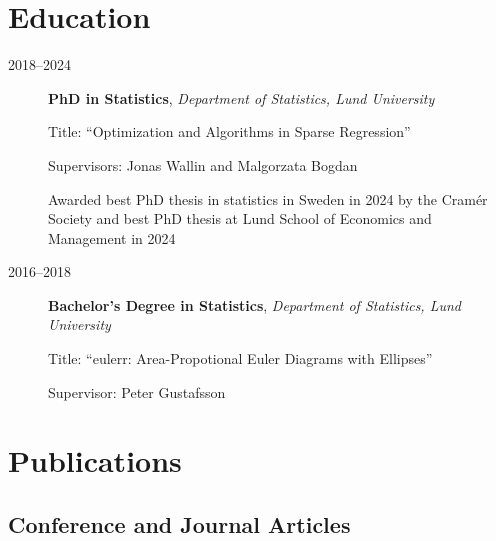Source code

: \documentclass[
  a4paper,
]{article}
\begin{document}
\section{Education}\label{education}

\begin{description}
\item[2018--2024]
\textbf{PhD in Statistics}, \emph{Department of Statistics, Lund
University}

Title: ``Optimization and Algorithms in Sparse Regression''

Supervisors: Jonas Wallin and Malgorzata Bogdan

Awarded best PhD thesis in statistics in Sweden in 2024 by the Cramér
Society and best PhD thesis at Lund School of Economics and Management
in 2024
\item[2016--2018]
\textbf{Bachelor's Degree in Statistics}, \emph{Department of
Statistics, Lund University}

Title: ``eulerr: Area-Propotional Euler Diagrams with Ellipses''

Supervisor: Peter Gustafsson
\end{description}

\section{Publications}\label{publications}

\subsection{Conference and Journal
Articles}\label{conference-and-journal-articles}
\end{document}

▶ **Your task**: Only one part of the material above is to be transcribed, namely the lines starting with the line that has "of Statistics, Lund" and going on through the line that has "Awarded best PhD", exactly as they stand.

▶ **Expected answer**:
\textbf{PhD in Statistics}, \emph{Department of Statistics, Lund
University}

Title: ``Optimization and Algorithms in Sparse Regression''

Supervisors: Jonas Wallin and Malgorzata Bogdan

Awarded best PhD thesis in statistics in Sweden in 2024 by the Cramér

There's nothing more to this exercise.